▸ What needs to be done:
All of the records below must be output exactly, with no pictures carried over.

Document images with source code:
------------------------

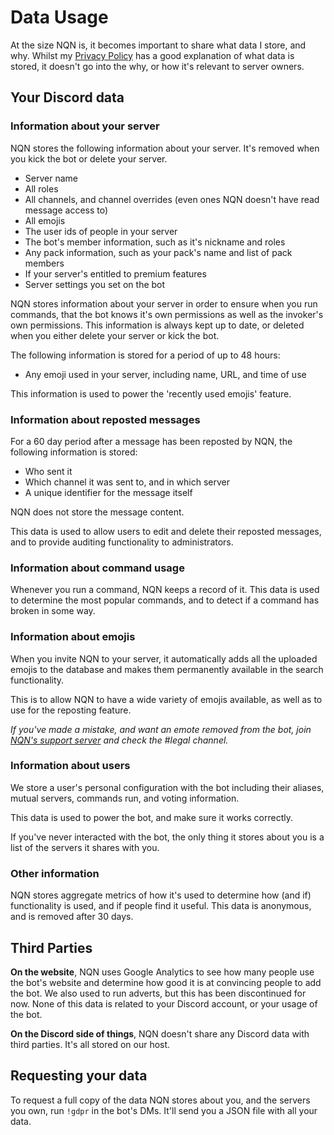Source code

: # Data Usage

At the size NQN is, it becomes important to share what data I store, and why. 
Whilst my [Privacy Policy](https://nqn.blue/privacy) has a good explanation of what data is stored, it doesn't go into the why, or how it's relevant to server owners. 

## Your Discord data

### Information about your server

NQN stores the following information about your server.
It's removed when you kick the bot or delete your server.

- Server name
- All roles
- All channels, and channel overrides (even ones NQN doesn't have read message access to)
- All emojis
- The user ids of people in your server
- The bot's member information, such as it's nickname and roles
- Any pack information, such as your pack's name and list of pack members
- If your server's entitled to premium features
- Server settings you set on the bot

NQN stores information about your server in order to ensure when you run commands, that the bot knows it's own permissions as well as the invoker's own permissions.
This information is always kept up to date, or deleted when you either delete your server or kick the bot. 

The following information is stored for a period of up to 48 hours:

- Any emoji used in your server, including name, URL, and time of use

This information is used to power the 'recently used emojis' feature. 

### Information about reposted messages

For a 60 day period after a message has been reposted by NQN, the following information is stored:

- Who sent it
- Which channel it was sent to, and in which server
- A unique identifier for the message itself

NQN does not store the message content. 

This data is used to allow users to edit and delete their reposted messages, and to provide auditing functionality to administrators. 

### Information about command usage

Whenever you run a command, NQN keeps a record of it.
This data is used to determine the most popular commands, and to detect if a command has broken in some way. 

### Information about emojis

When you invite NQN to your server, it automatically adds all the uploaded emojis to the database and makes them permanently available in the search functionality.

This is to allow NQN to have a wide variety of emojis available, as well as to use for the reposting feature. 

*If you've made a mistake, and want an emote removed from the bot, join [NQN's support server](https://discord.gg/ChUvREVuCZ) and check the #legal channel.*

### Information about users

We store a user's personal configuration with the bot including their aliases, mutual servers, commands run, and voting information. 

This data is used to power the bot, and make sure it works correctly. 

If you've never interacted with the bot, the only thing it stores about you is a list of the servers it shares with you.

### Other information

NQN stores aggregate metrics of how it's used to determine how (and if) functionality is used, and if people find it useful. 
This data is anonymous, and is removed after 30 days. 

## Third Parties

**On the website**, NQN uses Google Analytics to see how many people use the bot's website and determine how good it is at convincing people to add the bot. 
We also used to run adverts, but this has been discontinued for now. 
None of this data is related to your Discord account, or your usage of the bot.

**On the Discord side of things**, NQN doesn't share any Discord data with third parties.
It's all stored on our host. 

## Requesting your data

To request a full copy of the data NQN stores about you, and the servers you own, run `!gdpr` in the bot's DMs.
It'll send you a JSON file with all your data.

------------------------

▸ Answer box:
Source code

: # Data Usage

At the size NQN is, it becomes important to share what data I store, and why. 
Whilst my [Privacy Policy](https://nqn.blue/privacy) has a good explanation of what data is stored, it doesn't go into the why, or how it's relevant to server owners. 

## Your Discord data

### Information about your server

NQN stores the following information about your server.
It's removed when you kick the bot or delete your server.

- Server name
- All roles
- All channels, and channel overrides (even ones NQN doesn't have read message access to)
- All emojis
- The user ids of people in your server
- The bot's member information, such as it's nickname and roles
- Any pack information, such as your pack's name and list of pack members
- If your server's entitled to premium features
- Server settings you set on the bot

NQN stores information about your server in order to ensure when you run commands, that the bot knows it's own permissions as well as the invoker's own permissions.
This information is always kept up to date, or deleted when you either delete your server or kick the bot. 

The following information is stored for a period of up to 48 hours:

- Any emoji used in your server, including name, URL, and time of use

This information is used to power the 'recently used emojis' feature. 

### Information about reposted messages

For a 60 day period after a message has been reposted by NQN, the following information is stored:

- Who sent it
- Which channel it was sent to, and in which server
- A unique identifier for the message itself

NQN does not store the message content. 

This data is used to allow users to edit and delete their reposted messages, and to provide auditing functionality to administrators. 

### Information about command usage

Whenever you run a command, NQN keeps a record of it.
This data is used to determine the most popular commands, and to detect if a command has broken in some way. 

### Information about emojis

When you invite NQN to your server, it automatically adds all the uploaded emojis to the database and makes them permanently available in the search functionality.

This is to allow NQN to have a wide variety of emojis available, as well as to use for the reposting feature. 

*If you've made a mistake, and want an emote removed from the bot, join [NQN's support server](https://discord.gg/ChUvREVuCZ) and check the #legal channel.*

### Information about users

We store a user's personal configuration with the bot including their aliases, mutual servers, commands run, and voting information. 

This data is used to power the bot, and make sure it works correctly. 

If you've never interacted with the bot, the only thing it stores about you is a list of the servers it shares with you.

### Other information

NQN stores aggregate metrics of how it's used to determine how (and if) functionality is used, and if people find it useful. 
This data is anonymous, and is removed after 30 days. 

## Third Parties

**On the website**, NQN uses Google Analytics to see how many people use the bot's website and determine how good it is at convincing people to add the bot. 
We also used to run adverts, but this has been discontinued for now. 
None of this data is related to your Discord account, or your usage of the bot.

**On the Discord side of things**, NQN doesn't share any Discord data with third parties.
It's all stored on our host. 

## Requesting your data

To request a full copy of the data NQN stores about you, and the servers you own, run `!gdpr` in the bot's DMs.
It'll send you a JSON file with all your data.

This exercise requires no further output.